With trust, there is hope. The hope that you will choose right, or the hope that you already did. Who you are now is just a series of the right and wrong decisions you’ve made thus far. There will always be an instance where you hope for a different outcome than what actually happened. You hope for something new to begin, or maybe something old to come back. With everything you trust, you hope you put your trust in the right place. Hope is one of those things that exists where you can’t see it. It’s everywhere, all around and in everyone at all times, like air, in a sense. Some people lose hope, they doubt it. They “believe” they don’t need it to survive, to continue their lives. But could you survive without air? Could you survive without the only thing the world can count on? Losing hope is like deciding not to breath; deciding to just stop. So maybe my biggest fear is the loss of all hope.


The biggest part of hope, though, is believing in it. Everyone believes in someone or something at some point in time. Whether you believed a jolly man dressed in a full red jumpsuit with a big white beard and a hat named Santa would come down your chimney, or you believed she would give you the money she’s owed you for months back soon, or you believed him when he told you he’d never hit you again, you’ve believed in something. Belief is the biggest picture there is. It is under your control to believe in or not what will completely shape who you are in the future. “Believe it, achieve it.” Some people live by these words. They consider believing in something hard enough is the only thing you need to do in order to get what you want. Others contend this idea. If I believe I will win the lottery with all my heart, it doesn’t necessarily mean I will. It just means my mind tried. It tried so hard to convince myself and the world that because I believed I would get what I wanted, or maybe what I needed, I would. My life though follows the motto “believe it, achieve it.” The idea that if you believe you will achieve.

 

Believing manipulates trying to do your best; trying hard enough that one day you do; you do your best. And whatever that is that you are doing your best in, you couldn’t be doing it any better, so you are succeeding. You are achieving. So is my biggest fear then, believing in something, maybe someone, that no matter how much I believed, I couldn’t achieve?

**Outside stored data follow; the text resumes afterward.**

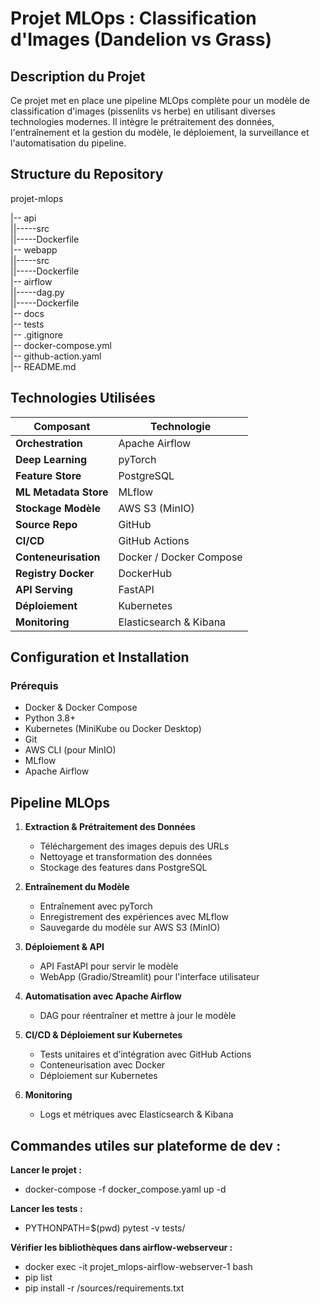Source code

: # Projet MLOps : Classification d'Images (Dandelion vs Grass)

##  Description du Projet
Ce projet met en place une pipeline MLOps complète pour un modèle de classification d'images (pissenlits vs herbe) en utilisant diverses technologies modernes. Il intègre le prétraitement des données, l'entraînement et la gestion du modèle, le déploiement, la surveillance et l'automatisation du pipeline.

##  Structure du Repository

projet-mlops

|-- api  
||-----src  
||-----Dockerfile  
|-- webapp  
||-----src  
||-----Dockerfile  
|-- airflow  
||-----dag.py  
||-----Dockerfile  
|-- docs  
|-- tests  
|-- .gitignore  
|-- docker-compose.yml  
|-- github-action.yaml  
|-- README.md  


##  Technologies Utilisées
| **Composant**          | **Technologie**        |
|----------------------|----------------------|
| **Orchestration**     | Apache Airflow       |
| **Deep Learning**     | pyTorch             |
| **Feature Store**     | PostgreSQL          |
| **ML Metadata Store** | MLflow              |
| **Stockage Modèle**   | AWS S3 (MinIO)      |
| **Source Repo**       | GitHub              |
| **CI/CD**            | GitHub Actions      |
| **Conteneurisation**  | Docker / Docker Compose |
| **Registry Docker**   | DockerHub           |
| **API Serving**       | FastAPI             |
| **Déploiement**       | Kubernetes          |
| **Monitoring**        | Elasticsearch & Kibana |


##  Configuration et Installation
### Prérequis
- Docker & Docker Compose
- Python 3.8+
- Kubernetes (MiniKube ou Docker Desktop)
- Git
- AWS CLI (pour MinIO)
- MLflow
- Apache Airflow

##  Pipeline MLOps

1. **Extraction & Prétraitement des Données**
   - Téléchargement des images depuis des URLs
   - Nettoyage et transformation des données
   - Stockage des features dans PostgreSQL

2. **Entraînement du Modèle**
   - Entraînement avec pyTorch
   - Enregistrement des expériences avec MLflow
   - Sauvegarde du modèle sur AWS S3 (MinIO)

3. **Déploiement & API**
   - API FastAPI pour servir le modèle
   - WebApp (Gradio/Streamlit) pour l'interface utilisateur

4. **Automatisation avec Apache Airflow**
   - DAG pour réentraîner et mettre à jour le modèle

5. **CI/CD & Déploiement sur Kubernetes**
   - Tests unitaires et d’intégration avec GitHub Actions
   - Conteneurisation avec Docker
   - Déploiement sur Kubernetes

6. **Monitoring**
   - Logs et métriques avec Elasticsearch & Kibana

## Commandes utiles sur plateforme de dev :

   **Lancer le projet :**
   - docker-compose -f docker_compose.yaml up -d

   **Lancer les tests :**
   - PYTHONPATH=$(pwd) pytest -v tests/

   **Vérifier les bibliothèques dans airflow-webserveur :**
   - docker exec -it projet_mlops-airflow-webserver-1 bash
   - pip list
   - pip install -r /sources/requirements.txt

What’s to come is scary to me, scary to most, actually. No amount of plans or schedules could organize you enough to actually know what the future holds. No one in the world could predict every decision you will make or every person that will go in or out of your life. There is not one person, place, or thing out there that knows what your future has coming for you. The only things we have to rely on are the trust we put in people and things, the hope we hold on to that what we put our trust in was the right choice not just this one time, but every time, and believing in ourselves enough for there to be another sunrise welcoming us to the world the next morning.
So, what if none of us believed. If we all lost hope. Didn’t trust a soul. Would we have a future? If so, would it be one worth living?